=== Stored entries ===

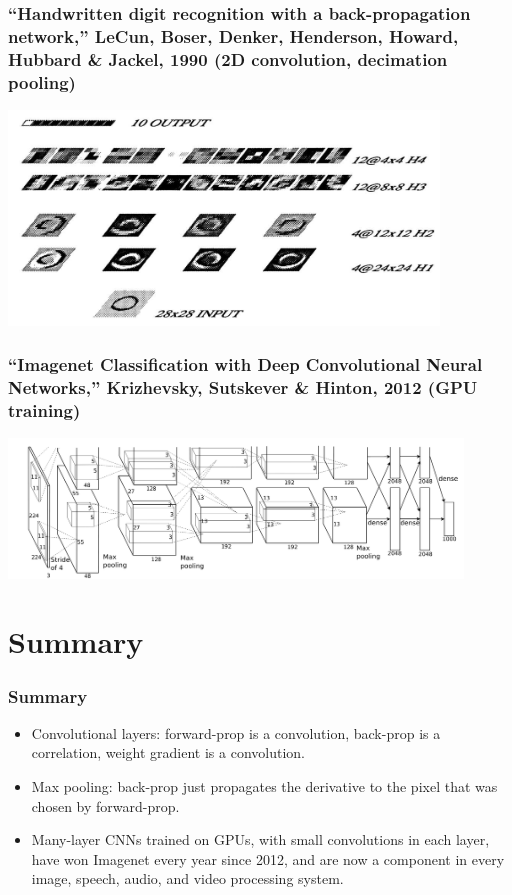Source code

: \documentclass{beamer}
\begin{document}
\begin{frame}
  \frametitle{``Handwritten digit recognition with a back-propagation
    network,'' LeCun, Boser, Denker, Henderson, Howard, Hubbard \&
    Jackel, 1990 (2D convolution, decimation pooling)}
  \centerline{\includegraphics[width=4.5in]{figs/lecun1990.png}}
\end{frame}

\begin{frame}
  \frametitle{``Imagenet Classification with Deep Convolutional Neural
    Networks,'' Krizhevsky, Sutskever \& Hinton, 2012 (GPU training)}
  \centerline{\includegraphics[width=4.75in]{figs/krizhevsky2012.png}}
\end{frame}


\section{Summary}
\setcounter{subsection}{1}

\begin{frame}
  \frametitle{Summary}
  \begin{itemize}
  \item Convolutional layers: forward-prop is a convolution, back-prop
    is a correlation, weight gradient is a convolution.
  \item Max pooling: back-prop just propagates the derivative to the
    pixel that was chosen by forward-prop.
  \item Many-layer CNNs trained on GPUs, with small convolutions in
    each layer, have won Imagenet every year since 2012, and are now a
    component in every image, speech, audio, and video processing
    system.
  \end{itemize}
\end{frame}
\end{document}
==
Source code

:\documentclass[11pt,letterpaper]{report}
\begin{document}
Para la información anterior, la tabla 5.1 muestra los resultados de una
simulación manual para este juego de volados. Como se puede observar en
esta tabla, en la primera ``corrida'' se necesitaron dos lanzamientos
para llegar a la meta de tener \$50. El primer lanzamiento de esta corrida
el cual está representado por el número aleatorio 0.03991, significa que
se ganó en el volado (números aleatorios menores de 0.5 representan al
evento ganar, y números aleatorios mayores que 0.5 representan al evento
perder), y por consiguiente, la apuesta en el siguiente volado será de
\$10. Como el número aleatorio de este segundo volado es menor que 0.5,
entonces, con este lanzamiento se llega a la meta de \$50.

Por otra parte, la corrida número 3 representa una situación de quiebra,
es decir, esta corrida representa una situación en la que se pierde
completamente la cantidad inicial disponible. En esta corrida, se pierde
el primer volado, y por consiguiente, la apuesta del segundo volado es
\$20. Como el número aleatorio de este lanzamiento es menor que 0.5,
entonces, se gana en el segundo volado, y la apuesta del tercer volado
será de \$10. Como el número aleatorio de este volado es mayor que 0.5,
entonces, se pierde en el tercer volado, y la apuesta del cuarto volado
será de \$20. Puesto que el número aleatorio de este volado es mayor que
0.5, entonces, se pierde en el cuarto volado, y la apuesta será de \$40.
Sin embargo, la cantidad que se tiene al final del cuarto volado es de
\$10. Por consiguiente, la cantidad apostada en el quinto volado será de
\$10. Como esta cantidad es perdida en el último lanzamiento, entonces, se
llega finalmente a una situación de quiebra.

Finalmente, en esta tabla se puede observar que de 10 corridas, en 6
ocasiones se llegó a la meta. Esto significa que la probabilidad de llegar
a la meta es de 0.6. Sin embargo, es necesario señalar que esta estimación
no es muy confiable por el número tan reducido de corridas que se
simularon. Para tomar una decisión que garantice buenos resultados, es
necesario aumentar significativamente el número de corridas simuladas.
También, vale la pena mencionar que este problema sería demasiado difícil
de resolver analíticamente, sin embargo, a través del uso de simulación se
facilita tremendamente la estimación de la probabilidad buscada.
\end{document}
--
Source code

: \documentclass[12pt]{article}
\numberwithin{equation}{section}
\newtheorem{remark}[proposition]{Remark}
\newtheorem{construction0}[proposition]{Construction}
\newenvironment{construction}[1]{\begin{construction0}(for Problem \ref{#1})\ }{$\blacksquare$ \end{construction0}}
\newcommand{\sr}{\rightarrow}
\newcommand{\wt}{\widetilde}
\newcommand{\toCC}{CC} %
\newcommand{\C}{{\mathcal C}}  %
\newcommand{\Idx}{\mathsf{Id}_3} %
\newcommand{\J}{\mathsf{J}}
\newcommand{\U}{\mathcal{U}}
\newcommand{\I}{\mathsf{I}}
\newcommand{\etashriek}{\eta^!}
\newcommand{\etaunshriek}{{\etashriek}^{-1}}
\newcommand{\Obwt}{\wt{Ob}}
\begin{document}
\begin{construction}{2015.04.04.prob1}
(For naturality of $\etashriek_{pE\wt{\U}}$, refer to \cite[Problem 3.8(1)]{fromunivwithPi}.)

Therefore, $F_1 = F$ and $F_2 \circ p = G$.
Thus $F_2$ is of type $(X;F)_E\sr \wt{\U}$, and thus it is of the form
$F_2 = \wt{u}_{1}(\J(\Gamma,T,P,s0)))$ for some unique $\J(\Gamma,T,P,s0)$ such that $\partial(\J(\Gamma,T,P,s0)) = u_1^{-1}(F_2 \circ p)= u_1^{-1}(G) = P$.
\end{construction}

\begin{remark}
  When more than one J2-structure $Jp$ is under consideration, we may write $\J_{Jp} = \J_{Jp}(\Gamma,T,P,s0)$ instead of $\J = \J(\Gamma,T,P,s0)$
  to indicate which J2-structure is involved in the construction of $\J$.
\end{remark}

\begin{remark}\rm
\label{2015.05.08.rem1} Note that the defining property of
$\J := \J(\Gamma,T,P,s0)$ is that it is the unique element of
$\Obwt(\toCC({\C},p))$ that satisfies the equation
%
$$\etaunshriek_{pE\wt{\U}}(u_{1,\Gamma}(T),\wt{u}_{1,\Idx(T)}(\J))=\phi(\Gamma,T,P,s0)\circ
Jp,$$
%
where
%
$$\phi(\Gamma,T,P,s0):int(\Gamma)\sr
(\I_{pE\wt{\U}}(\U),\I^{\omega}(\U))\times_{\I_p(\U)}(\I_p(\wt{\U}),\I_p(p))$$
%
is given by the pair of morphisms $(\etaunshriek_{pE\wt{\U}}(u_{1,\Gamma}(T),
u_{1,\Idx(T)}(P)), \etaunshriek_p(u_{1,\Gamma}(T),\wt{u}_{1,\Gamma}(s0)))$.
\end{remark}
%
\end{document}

=== What you have to do ===
The answer must consist of every line from the data that holds the string "estimación".

=== Answer for the task ===
a la meta es de 0.6. Sin embargo, es necesario señalar que esta estimación
facilita tremendamente la estimación de la probabilidad buscada.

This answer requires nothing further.